The Schrödinger equation is used to build up the orbital bases of an atom or molecule. A molecular orbital is a Schrödinger orbital that includes two or more nuclei. If this orbital is of the type in which the electron(s) in the orbital have a higher probability of being between nuclei than elsewhere, the orbital will be a bonding orbital, and will tend to hold the nuclei together. A bonding orbital is of lower energy than the two contributing atomic bases. For bonding orbitals, the atomic orbital of lower energy contributes more to the molecular orbital, causing the molecular orbital to more closely resemble it. If the electrons tend to be present in a molecular orbital in which they spend more time elsewhere than between the nuclei, the orbital will function as an anti-bonding orbital and will actually weaken the bond. Conversely, an antibonding orbital will more closely resemble the higher energy atomic basis. Electrons in non-bonding orbitals tend to be in deep orbitals associated almost entirely with one nucleus or the other, and thus they spend equal time within as they do between nuclei. These electrons neither contribute to nor detract from bond strength and thus are reffered to as lone pairs.
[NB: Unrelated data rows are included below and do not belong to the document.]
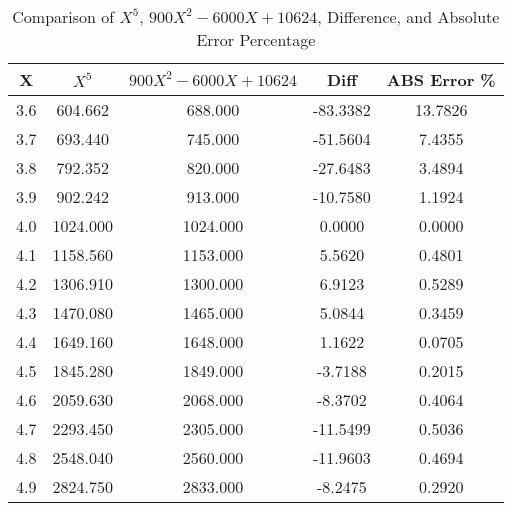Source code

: ﻿%
\begin{table}[h!]
    \centering
    \caption{Comparison of $X^5$, $900X^2 - 6000X + 10624$, Difference, and Absolute Error Percentage}
    \begin{tabular}{|c|c|c|c|c|}
        \hline
        \textbf{X} & \textbf{$X^5$} & \textbf{$900X^2 - 6000X + 10624$} & \textbf{Diff} & \textbf{ABS Error \%} \\ \hline
        3.6        & 604.662        & 688.000                           & -83.3382      & 13.7826               \\ \hline
        3.7        & 693.440        & 745.000                           & -51.5604      & 7.4355                \\ \hline
        3.8        & 792.352        & 820.000                           & -27.6483      & 3.4894                \\ \hline
        3.9        & 902.242        & 913.000                           & -10.7580      & 1.1924                \\ \hline
        4.0        & 1024.000       & 1024.000                          & 0.0000        & 0.0000                \\ \hline
        4.1        & 1158.560       & 1153.000                          & 5.5620        & 0.4801                \\ \hline
        4.2        & 1306.910       & 1300.000                          & 6.9123        & 0.5289                \\ \hline
        4.3        & 1470.080       & 1465.000                          & 5.0844        & 0.3459                \\ \hline
        4.4        & 1649.160       & 1648.000                          & 1.1622        & 0.0705                \\ \hline
        4.5        & 1845.280       & 1849.000                          & -3.7188       & 0.2015                \\ \hline
        4.6        & 2059.630       & 2068.000                          & -8.3702       & 0.4064                \\ \hline
        4.7        & 2293.450       & 2305.000                          & -11.5499      & 0.5036                \\ \hline
        4.8        & 2548.040       & 2560.000                          & -11.9603      & 0.4694                \\ \hline
        4.9        & 2824.750       & 2833.000                          & -8.2475       & 0.2920                \\ \hline

\end{tabular}
\end{table}
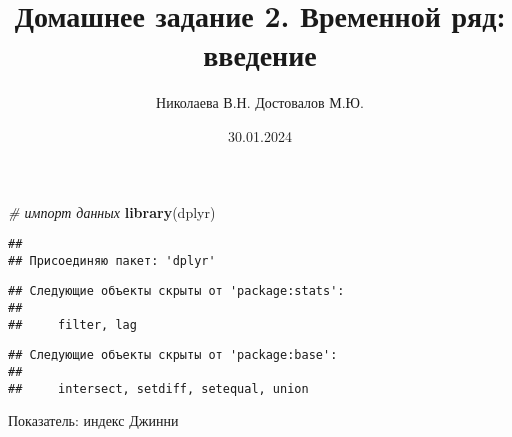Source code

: \documentclass[
]{article}
\title{Домашнее задание 2. Временной ряд: введение}
\author{Николаева В.Н. Достовалов М.Ю.}
\date{30.01.2024}
\newenvironment{Shaded}{\begin{snugshade}}{\end{snugshade}}
\newcommand{\AttributeTok}[1]{\textcolor[rgb]{0.13,0.29,0.53}{#1}}
\newcommand{\CommentTok}[1]{\textcolor[rgb]{0.56,0.35,0.01}{\textit{#1}}}
\newcommand{\DecValTok}[1]{\textcolor[rgb]{0.00,0.00,0.81}{#1}}
\newcommand{\FunctionTok}[1]{\textcolor[rgb]{0.13,0.29,0.53}{\textbf{#1}}}
\newcommand{\NormalTok}[1]{#1}
\newcommand{\OtherTok}[1]{\textcolor[rgb]{0.56,0.35,0.01}{#1}}
\newcommand{\SpecialCharTok}[1]{\textcolor[rgb]{0.81,0.36,0.00}{\textbf{#1}}}
\newcommand{\StringTok}[1]{\textcolor[rgb]{0.31,0.60,0.02}{#1}}
\begin{document}
\maketitle

\begin{Shaded}
\begin{Highlighting}[]
\CommentTok{\# импорт данных}
\FunctionTok{library}\NormalTok{(dplyr)}
\end{Highlighting}
\end{Shaded}

\begin{verbatim}
## 
## Присоединяю пакет: 'dplyr'
\end{verbatim}

\begin{verbatim}
## Следующие объекты скрыты от 'package:stats':
## 
##     filter, lag
\end{verbatim}

\begin{verbatim}
## Следующие объекты скрыты от 'package:base':
## 
##     intersect, setdiff, setequal, union
\end{verbatim}

\begin{Shaded}
\end{Shaded}

Показатель: индекс Джинни
\end{document}
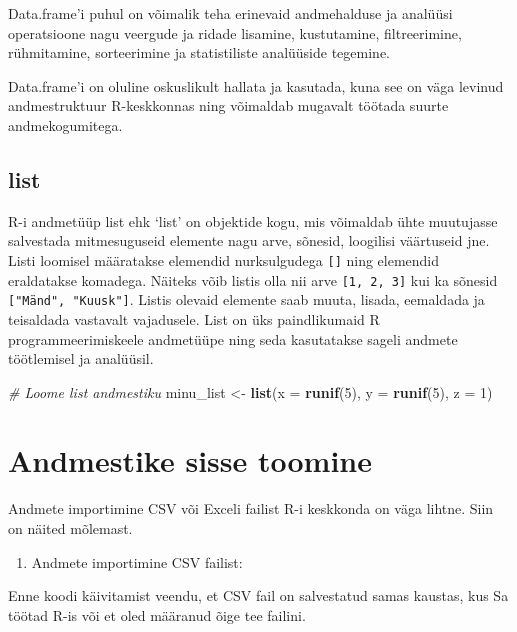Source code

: \documentclass[
]{book}
\newenvironment{Shaded}{\begin{snugshade}}{\end{snugshade}}
\newcommand{\AttributeTok}[1]{\textcolor[rgb]{0.13,0.29,0.53}{#1}}
\newcommand{\CommentTok}[1]{\textcolor[rgb]{0.56,0.35,0.01}{\textit{#1}}}
\newcommand{\DecValTok}[1]{\textcolor[rgb]{0.00,0.00,0.81}{#1}}
\newcommand{\FunctionTok}[1]{\textcolor[rgb]{0.13,0.29,0.53}{\textbf{#1}}}
\newcommand{\NormalTok}[1]{#1}
\newcommand{\OtherTok}[1]{\textcolor[rgb]{0.56,0.35,0.01}{#1}}
\providecommand{\tightlist}{%
  \setlength{\itemsep}{0pt}\setlength{\parskip}{0pt}}
\renewenvironment{Shaded} {\begin{snugshade}\footnotesize} {\end{snugshade}}
\begin{document}
Data.frame'i puhul on võimalik teha erinevaid andmehalduse ja analüüsi operatsioone nagu veergude ja ridade lisamine, kustutamine, filtreerimine, rühmitamine, sorteerimine ja statistiliste analüüside tegemine.

Data.frame'i on oluline oskuslikult hallata ja kasutada, kuna see on väga levinud andmestruktuur R-keskkonnas ning võimaldab mugavalt töötada suurte andmekogumitega.

\subsection{list}\label{list}

R-i andmetüüp list ehk `list' on objektide kogu, mis võimaldab ühte muutujasse salvestada mitmesuguseid elemente nagu arve, sõnesid, loogilisi väärtuseid jne. Listi loomisel määratakse elemendid nurksulgudega \texttt{{[}{]}} ning elemendid eraldatakse komadega. Näiteks võib listis olla nii arve \texttt{{[}1,\ 2,\ 3{]}} kui ka sõnesid \texttt{{[}"Mänd",\ "Kuusk"{]}}. Listis olevaid elemente saab muuta, lisada, eemaldada ja teisaldada vastavalt vajadusele. List on üks paindlikumaid R programmeerimiskeele andmetüüpe ning seda kasutatakse sageli andmete töötlemisel ja analüüsil.

\begin{Shaded}
\begin{Highlighting}[]
\CommentTok{\# Loome list andmestiku}
\NormalTok{minu\_list }\OtherTok{\textless{}{-}} \FunctionTok{list}\NormalTok{(}\AttributeTok{x =} \FunctionTok{runif}\NormalTok{(}\DecValTok{5}\NormalTok{), }\AttributeTok{y =} \FunctionTok{runif}\NormalTok{(}\DecValTok{5}\NormalTok{), }\AttributeTok{z =} \DecValTok{1}\NormalTok{)}
\end{Highlighting}
\end{Shaded}

\section{Andmestike sisse toomine}\label{andmestike-sisse-toomine}

Andmete importimine CSV või Exceli failist R-i keskkonda on väga lihtne. Siin on näited mõlemast.

\begin{enumerate}
\def\labelenumi{\arabic{enumi}.}
\tightlist
\item
  Andmete importimine CSV failist:
\end{enumerate}

Enne koodi käivitamist veendu, et CSV fail on salvestatud samas kaustas, kus Sa töötad R-is või et oled määranud õige tee failini.
\end{document}
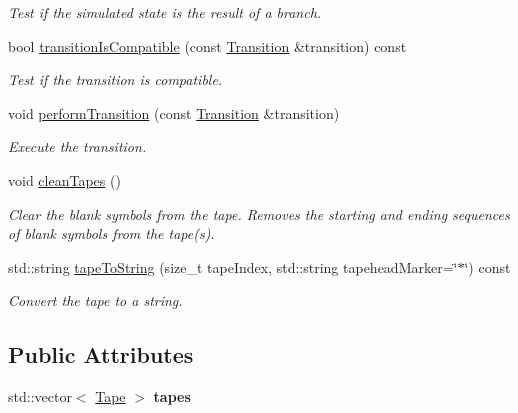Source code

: \begin{DoxyCompactItemize}
\begin{DoxyCompactList}\small\item\em \-Test if the simulated state is the result of a branch. \end{DoxyCompactList}\item 
bool \hyperlink{classtum_1_1_simulated_state_a02c26525b4d73b1816ba7251bc662c22}{transition\-Is\-Compatible} (const \hyperlink{classtum_1_1_transition}{\-Transition} \&transition) const 
\begin{DoxyCompactList}\small\item\em \-Test if the transition is compatible. \end{DoxyCompactList}\item 
void \hyperlink{classtum_1_1_simulated_state_ac21febb2b891429c4b48db2cb00074b6}{perform\-Transition} (const \hyperlink{classtum_1_1_transition}{\-Transition} \&transition)
\begin{DoxyCompactList}\small\item\em \-Execute the transition. \end{DoxyCompactList}\item 
void \hyperlink{classtum_1_1_simulated_state_a0b47f6b259ff576e21a576f68a98249b}{clean\-Tapes} ()
\begin{DoxyCompactList}\small\item\em \-Clear the blank symbols from the tape.  \-Removes the starting and ending sequences of blank symbols from the tape(s). \end{DoxyCompactList}\item 
std\-::string \hyperlink{classtum_1_1_simulated_state_a12b2024769f67e5a33a1c817c4e0a079}{tape\-To\-String} (size\-\_\-t tape\-Index, std\-::string tapehead\-Marker=\char`\"{}$\ast$\char`\"{}) const 
\begin{DoxyCompactList}\small\item\em \-Convert the tape to a string. \end{DoxyCompactList}\end{DoxyCompactItemize}
\subsection*{\-Public \-Attributes}
\begin{DoxyCompactItemize}
\item 
\hypertarget{classtum_1_1_simulated_state_a36006332a23f86515c3b38f8ceeb17be}{std\-::vector$<$ \hyperlink{classtum_1_1_tape}{\-Tape} $>$ {\bfseries tapes}}\label{classtum_1_1_simulated_state_a36006332a23f86515c3b38f8ceeb17be}

\end{DoxyCompactItemize}


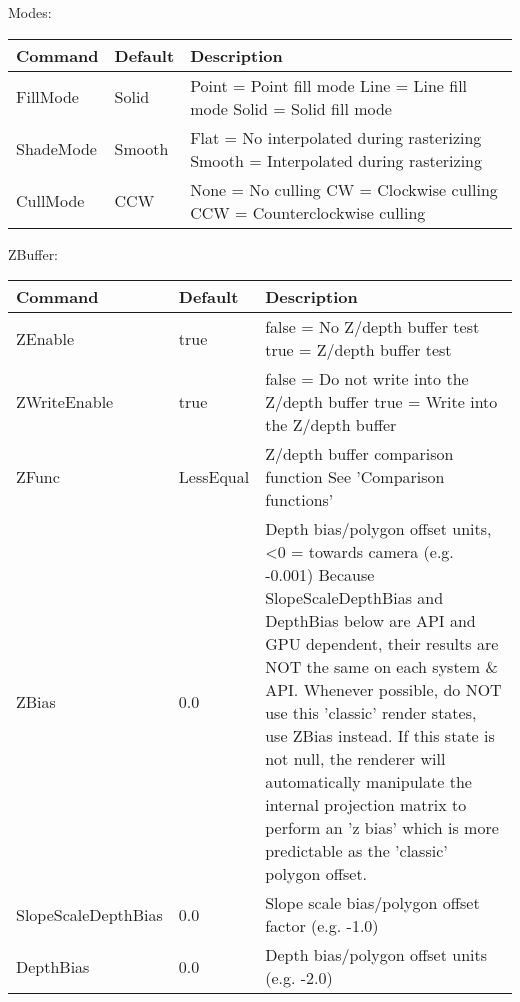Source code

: Modes:\\
\begin{tabular}{|p{4.5cm}|p{3cm}|p{9cm}|}
\hline
\textbf{Command} & \textbf{Default} & \textbf{Description}\\
\hline
FillMode  & Solid  & Point = Point fill mode\newline
                     Line  = Line fill mode\newline
                     Solid = Solid fill mode\\
\hline
ShadeMode & Smooth & Flat   = No interpolated during rasterizing\newline
                     Smooth = Interpolated during rasterizing\\
\hline
CullMode  & CCW    & None = No culling\newline
                     CW	  = Clockwise culling\newline
                     CCW  = Counterclockwise culling\\
\hline
\end{tabular}


ZBuffer:\\
\begin{tabular}{|p{4.5cm}|p{3cm}|p{9cm}|}
\hline
\textbf{Command} & \textbf{Default} & \textbf{Description}\\
\hline
ZEnable              & true      & false = No Z/depth buffer test\newline
                                   true  = Z/depth buffer test\\
\hline
ZWriteEnable         & true      & false = Do not write into the Z/depth buffer\newline
                                   true  = Write into the Z/depth buffer\\
\hline
ZFunc                & LessEqual & Z/depth buffer comparison function\newline
                                   See 'Comparison functions'\\
\hline
ZBias                & 0.0       & Depth bias/polygon offset units, <0 = towards camera (e.g. -0.001)\newline
                                   Because SlopeScaleDepthBias and DepthBias below are API and 
                                   GPU dependent, their results are NOT the same on each system \& API. Whenever possible, do NOT use 
                                   this 'classic' render states, use ZBias instead. If this state is not null, the renderer 
                                   will automatically manipulate the internal projection matrix to perform an 'z bias' which is more 
                                   predictable as the 'classic' polygon offset.\\
\hline
SlopeScaleDepthBias  & 0.0       & Slope scale bias/polygon offset factor (e.g. -1.0)\\
\hline
DepthBias            & 0.0       & Depth bias/polygon offset units (e.g. -2.0)\\
\hline
\end{tabular}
Now in the above figure the orbitals are combining resulting in the formation of bonding and anti-bonding orbitals.Like 1s combine to form bonding and anti-bonding orbitals.Similarly for 2pz and 2px.Filling of electrons in these orbitals follow the rules-Aufbau’s principle,Hund’s rule and Pauli’s Exclusion principle.Energy is increasing towards upwards which shows bonding orbitals have lower energy than anti-bonding orbitals.